This code block imports necessary libraries and modules for audio feature extraction, CNN model creation, and data preprocessing. It includes:

os: for operating system-related functionalities.

pandas: for ease of operating on arrays

librosa: for audio feature extraction. 

numpy: for numerical operations.

StratifiedKFold from sklearn.model_selection: for splitting data into train and test sets while maintaining class balance.

Sequential, Conv2D, MaxPooling2D, Flatten, Dense, Dropout from tensorflow.keras.layers: for building the CNN model architecture.

to_categorical from tensorflow.keras.utils: for converting class labels to categorical format.

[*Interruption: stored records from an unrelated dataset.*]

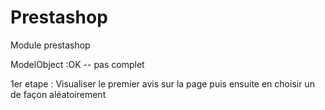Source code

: # Prestashop
Module prestashop

ModelObject :OK -- pas complet

1er etape : Visualiser le premier avis sur la page 
puis ensuite en choisir un de façon aléatoirement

from tensorflow.keras.utils import plot_model

This block sets up the initial environment and imports necessary tools for the subsequent cod

In [None]:
# Imports and Setup
import os
import pandas as pd
import librosa
import numpy as np
from sklearn.model_selection import StratifiedKFold
from tensorflow.keras.models import Sequential
from tensorflow.keras.layers import Conv2D, MaxPooling2D, Flatten, Dense, Dropout
from tensorflow.keras.utils import to_categorical


In [None]:
base_path = "\\UrbanSound8K\\audio" #Insert the base path here

# Path to the metadata CSV file
metadata_file = "\\UrbanSound8K.csv" #Insert the metadata file path that contains the output answers here

# Number of cross-validation folds, do not change
n_folds = 10

# Input shape for the CNN model (assuming grayscale images for the sounds)
input_shape = (256, 256, 1)

# Determine the number of classes in the dataset
metadata = pd.read_csv(metadata_file)
num_classes = metadata['class'].nunique()

# Batch size for training
batch_size = 64

# Number of epochs for training the model
epochs = 50

In [None]:
# Initialize empty lists to store audio file paths and corresponding labels
audio_paths = []
labels = []

# Iterate over each folder in the base path
for folder in sorted(os.listdir(base_path)):
    # Construct full path to the current folder
    folder_path = os.path.join(base_path, folder)
    
    # Check if the current item in the directory is a folder
    if os.path.isdir(folder_path):
        # Iterate over each file in the current folder
        for file in os.listdir(folder_path):
            # Construct full path to the current file
            file_path = os.path.join(folder_path, file)
            
            # Check if the file is a WAV audio file
            if file.endswith('.wav'):
                # Append the file path to the list of audio paths
                audio_paths.append(file_path)
                
                # Append the folder name (label) to the list of labels
                labels.append(folder)

# Convert the lists to NumPy arrays for convenience
audio_paths = np.array(audio_paths)
labels = np.array(labels)


In [None]:
def extract_features(file_path, metadata, n_mels=256, hop_length=1024, n_fft=4096):
    """
    Extracts Mel spectrogram features from an audio file.

    Parameters:
    - file_path: Path to the audio file.
    - metadata: DataFrame containing metadata information.
    - n_mels: Number of Mel frequency bins.
    - hop_length: Number of samples between successive frames.
    - n_fft: Number of samples used for each Fourier transform.

    Returns:
    - mel_spec_db: Mel spectrogram feature with added channel dimension.
    - label: Label corresponding to the audio file.
    """
    # Extract file name from file path
    file_name = os.path.basename(file_path)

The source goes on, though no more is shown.